→ **Material to process**
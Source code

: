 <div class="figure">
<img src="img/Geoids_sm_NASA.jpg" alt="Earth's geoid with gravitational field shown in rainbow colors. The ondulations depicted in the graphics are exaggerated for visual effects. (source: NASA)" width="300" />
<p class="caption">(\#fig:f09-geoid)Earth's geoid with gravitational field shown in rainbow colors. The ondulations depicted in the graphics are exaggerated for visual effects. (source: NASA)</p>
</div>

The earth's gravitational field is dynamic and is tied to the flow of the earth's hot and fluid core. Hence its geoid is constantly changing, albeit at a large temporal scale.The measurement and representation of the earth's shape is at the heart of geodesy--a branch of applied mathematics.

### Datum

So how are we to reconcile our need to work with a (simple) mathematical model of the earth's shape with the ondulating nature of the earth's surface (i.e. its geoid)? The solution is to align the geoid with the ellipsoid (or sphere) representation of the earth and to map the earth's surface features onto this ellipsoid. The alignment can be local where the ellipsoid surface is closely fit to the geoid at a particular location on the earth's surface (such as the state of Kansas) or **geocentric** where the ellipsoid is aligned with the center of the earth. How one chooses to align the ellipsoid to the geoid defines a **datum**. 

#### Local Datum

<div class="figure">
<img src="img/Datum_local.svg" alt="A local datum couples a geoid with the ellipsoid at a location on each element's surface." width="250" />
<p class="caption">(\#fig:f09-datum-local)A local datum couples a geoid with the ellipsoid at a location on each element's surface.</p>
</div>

→ **Required action**
Scan the material line by line and report each one that contains "width".

→ **Finished exercise**
<img src="img/Geoids_sm_NASA.jpg" alt="Earth's geoid with gravitational field shown in rainbow colors. The ondulations depicted in the graphics are exaggerated for visual effects. (source: NASA)" width="300" />
<img src="img/Datum_local.svg" alt="A local datum couples a geoid with the ellipsoid at a location on each element's surface." width="250" />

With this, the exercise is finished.